1The Christie NHS Foundation Trust, Manchester, UK; 2University of Sheffield, Sheffield, UK; 3University Hospital Birmingham, Birmingham, UK; 4King’s College Hospital, London, UK; 5Cardiff University, Cardiff, UK; 6St Bartholomew’s Hospital, London, UK; 7University Paris-Sud, Paris, France; 8Hopital de la Conception, Marseille, France; 9Hospital de Sant Pau, Barcelona, Spain; 10Hospital Universitario La Ribera, Valencia, Spain; 11Hospital Universitario Puerta de Hierro, Madrid, Spain; 12St. Vincent Hospital, Sydney, Australia; 13Royal Adelaide Hospital, Adelaide, Australia; 14Antisense Therapeutics, Melbourne, Australia; 15Ludwig-Maximilians University, Munich, Germany.


ATL1103 is a second generation antisense 20mer intended to inhibit expression of the GH receptor (GHR) gene.
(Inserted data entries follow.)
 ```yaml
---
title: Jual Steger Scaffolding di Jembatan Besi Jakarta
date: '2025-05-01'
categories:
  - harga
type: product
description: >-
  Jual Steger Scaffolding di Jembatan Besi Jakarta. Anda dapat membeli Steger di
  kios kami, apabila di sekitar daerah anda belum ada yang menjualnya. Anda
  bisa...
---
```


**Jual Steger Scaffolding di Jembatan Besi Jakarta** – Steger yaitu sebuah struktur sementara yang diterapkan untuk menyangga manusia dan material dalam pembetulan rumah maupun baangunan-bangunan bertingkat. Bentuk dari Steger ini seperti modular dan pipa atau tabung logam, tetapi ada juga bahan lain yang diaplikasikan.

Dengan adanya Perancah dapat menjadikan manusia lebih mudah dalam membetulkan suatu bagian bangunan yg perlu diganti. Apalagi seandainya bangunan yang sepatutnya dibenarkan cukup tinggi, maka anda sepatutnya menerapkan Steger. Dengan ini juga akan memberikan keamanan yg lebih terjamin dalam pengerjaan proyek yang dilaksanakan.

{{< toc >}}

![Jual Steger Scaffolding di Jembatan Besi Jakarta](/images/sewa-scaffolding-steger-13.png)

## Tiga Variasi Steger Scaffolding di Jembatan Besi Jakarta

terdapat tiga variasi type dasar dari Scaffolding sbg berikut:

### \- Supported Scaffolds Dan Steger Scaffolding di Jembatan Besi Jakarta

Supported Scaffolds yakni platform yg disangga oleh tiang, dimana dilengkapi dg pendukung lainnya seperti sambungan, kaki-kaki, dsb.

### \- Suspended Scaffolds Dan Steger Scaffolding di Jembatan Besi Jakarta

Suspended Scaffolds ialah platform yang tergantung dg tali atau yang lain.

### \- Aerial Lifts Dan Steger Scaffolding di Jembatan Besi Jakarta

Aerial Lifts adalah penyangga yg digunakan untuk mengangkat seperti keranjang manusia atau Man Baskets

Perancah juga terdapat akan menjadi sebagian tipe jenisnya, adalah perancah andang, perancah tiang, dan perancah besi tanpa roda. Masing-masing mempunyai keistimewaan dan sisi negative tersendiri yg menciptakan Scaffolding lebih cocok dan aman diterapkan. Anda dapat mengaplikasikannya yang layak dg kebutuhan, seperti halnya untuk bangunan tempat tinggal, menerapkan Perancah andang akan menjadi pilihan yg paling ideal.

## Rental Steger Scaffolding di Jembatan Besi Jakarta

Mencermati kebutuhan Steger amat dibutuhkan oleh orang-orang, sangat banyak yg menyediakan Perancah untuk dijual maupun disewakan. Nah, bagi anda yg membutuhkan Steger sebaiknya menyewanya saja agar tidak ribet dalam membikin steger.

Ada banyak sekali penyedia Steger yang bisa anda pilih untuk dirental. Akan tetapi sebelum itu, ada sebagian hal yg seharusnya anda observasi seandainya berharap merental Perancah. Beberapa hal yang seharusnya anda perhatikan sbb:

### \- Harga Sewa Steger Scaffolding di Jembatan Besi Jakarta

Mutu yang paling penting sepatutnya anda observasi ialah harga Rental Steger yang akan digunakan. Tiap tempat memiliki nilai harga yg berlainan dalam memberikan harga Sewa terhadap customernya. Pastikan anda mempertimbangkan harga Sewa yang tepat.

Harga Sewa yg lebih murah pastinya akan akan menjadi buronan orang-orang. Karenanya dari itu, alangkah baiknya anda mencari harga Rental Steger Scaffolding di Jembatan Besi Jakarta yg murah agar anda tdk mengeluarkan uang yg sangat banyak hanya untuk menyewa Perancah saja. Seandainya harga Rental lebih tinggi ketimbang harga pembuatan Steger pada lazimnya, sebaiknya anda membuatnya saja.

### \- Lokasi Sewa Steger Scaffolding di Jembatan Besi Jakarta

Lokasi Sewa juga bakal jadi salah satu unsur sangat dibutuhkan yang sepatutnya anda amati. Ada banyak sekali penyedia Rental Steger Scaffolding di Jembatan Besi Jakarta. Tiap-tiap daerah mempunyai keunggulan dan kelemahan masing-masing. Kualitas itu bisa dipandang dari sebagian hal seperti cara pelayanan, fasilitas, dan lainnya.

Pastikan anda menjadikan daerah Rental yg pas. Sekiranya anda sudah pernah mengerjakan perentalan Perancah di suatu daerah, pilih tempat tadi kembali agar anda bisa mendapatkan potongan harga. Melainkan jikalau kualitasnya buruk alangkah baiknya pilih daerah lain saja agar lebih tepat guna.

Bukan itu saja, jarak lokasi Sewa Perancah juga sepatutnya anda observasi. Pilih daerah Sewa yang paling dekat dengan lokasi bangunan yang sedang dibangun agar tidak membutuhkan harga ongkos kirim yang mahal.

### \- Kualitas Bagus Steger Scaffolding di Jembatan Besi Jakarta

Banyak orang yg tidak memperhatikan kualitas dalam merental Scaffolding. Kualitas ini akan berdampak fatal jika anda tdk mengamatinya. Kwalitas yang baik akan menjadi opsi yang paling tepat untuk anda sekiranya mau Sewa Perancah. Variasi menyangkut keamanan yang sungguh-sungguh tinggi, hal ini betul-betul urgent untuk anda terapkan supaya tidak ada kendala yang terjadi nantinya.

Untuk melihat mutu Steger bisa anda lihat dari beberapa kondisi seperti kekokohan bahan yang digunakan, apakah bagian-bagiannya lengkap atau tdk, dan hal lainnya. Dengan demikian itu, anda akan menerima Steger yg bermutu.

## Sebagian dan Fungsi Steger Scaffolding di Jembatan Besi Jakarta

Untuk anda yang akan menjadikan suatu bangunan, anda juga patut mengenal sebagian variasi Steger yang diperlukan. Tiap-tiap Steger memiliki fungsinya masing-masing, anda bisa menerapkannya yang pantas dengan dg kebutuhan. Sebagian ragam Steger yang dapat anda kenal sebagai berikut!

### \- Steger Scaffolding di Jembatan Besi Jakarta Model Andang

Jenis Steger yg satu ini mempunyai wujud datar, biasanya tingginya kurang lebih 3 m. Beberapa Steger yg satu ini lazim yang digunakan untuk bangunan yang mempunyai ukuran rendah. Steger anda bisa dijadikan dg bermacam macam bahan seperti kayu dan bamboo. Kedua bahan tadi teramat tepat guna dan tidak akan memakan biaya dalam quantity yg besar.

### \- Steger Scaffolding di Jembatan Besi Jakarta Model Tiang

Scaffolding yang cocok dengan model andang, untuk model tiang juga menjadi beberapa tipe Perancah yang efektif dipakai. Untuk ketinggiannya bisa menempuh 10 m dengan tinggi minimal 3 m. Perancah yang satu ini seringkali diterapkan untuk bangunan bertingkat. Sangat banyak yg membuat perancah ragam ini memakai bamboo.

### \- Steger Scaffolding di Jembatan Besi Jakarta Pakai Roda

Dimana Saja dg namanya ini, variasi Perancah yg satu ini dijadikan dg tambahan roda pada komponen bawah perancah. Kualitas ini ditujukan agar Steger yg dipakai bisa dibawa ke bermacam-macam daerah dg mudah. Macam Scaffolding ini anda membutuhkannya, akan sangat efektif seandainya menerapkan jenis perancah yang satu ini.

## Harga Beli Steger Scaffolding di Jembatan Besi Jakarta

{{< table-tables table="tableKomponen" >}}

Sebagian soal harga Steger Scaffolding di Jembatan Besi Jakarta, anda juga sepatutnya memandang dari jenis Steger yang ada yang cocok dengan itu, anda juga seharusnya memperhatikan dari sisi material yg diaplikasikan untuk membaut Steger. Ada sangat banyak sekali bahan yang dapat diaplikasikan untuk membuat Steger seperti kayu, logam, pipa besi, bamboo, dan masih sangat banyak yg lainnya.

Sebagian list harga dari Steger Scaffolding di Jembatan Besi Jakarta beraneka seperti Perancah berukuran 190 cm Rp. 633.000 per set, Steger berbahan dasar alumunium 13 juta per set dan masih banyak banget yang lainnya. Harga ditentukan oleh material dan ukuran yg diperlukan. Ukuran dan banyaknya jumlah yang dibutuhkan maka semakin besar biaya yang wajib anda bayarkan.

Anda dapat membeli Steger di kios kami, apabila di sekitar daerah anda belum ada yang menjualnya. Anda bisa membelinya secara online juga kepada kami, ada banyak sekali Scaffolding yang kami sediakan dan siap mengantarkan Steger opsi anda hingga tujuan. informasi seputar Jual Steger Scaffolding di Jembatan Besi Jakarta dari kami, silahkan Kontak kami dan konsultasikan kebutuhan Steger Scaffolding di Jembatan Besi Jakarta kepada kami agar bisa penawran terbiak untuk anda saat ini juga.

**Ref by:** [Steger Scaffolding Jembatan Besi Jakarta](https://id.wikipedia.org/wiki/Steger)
Phosphorothioate and 2′-O-methoxyethyl modifications to nucleotides increase its plasma half-life and affinity for the target RNA to allow post-hybridization RNaseH degradation. We previously reported a phase 2, randomised, open-label, parallel group study of ATL1103 in 26 patients with acromegaly which demonstrated a fall in serum IGF-I of 26% with 200 mg twice weekly (577±198 vs 411±174 ng/ml, P<0.0001) and rise in GH. Once weekly dosing did not result in a significant fall in IGF-I. Here we present the changes in GHBP during this study.

In humans, circulating GHBP is the result of proteolytic cleavage of the extracellular domain of the cell-surface GHR with plasma levels being influenced by GH secretory status, body composition and age. Approximately 50% of circulating GH is bound to GHBP and it is a potential regulator of GH action. It has been suggested that GHBP levels reflect GHR number. GHBP was measured by a modification of a ligand immunofunctional assay.

At baseline, median GHBP were higher in the once weekly cohort than those randomised to twice weekly (1179 (range 386–7637) vs 525 (<69–6434) pmol/l) and the difference persisted throughout the dosing period. ATL1103 resulted in significant decrease in median GHBP in the once and twice weekly cohorts at week 14 of −453.0 (range −2219 to −237 (P=0.0046)) and −309.3 (−2392 to 443, P=0.0186) pmol/l, respectively.

In conclusion, these data indicate that plasma GHBP levels fall with ATL1103 which is further evidence of the efficacy of ATL1103 and its ability to inhibit GHR gene expression but suggest that dosing can be further optimised. Data from future clinical trials will help to evaluate the relationship between ATL1103 dose, GH levels, GHBP levels and the change in IGF1 with treatment.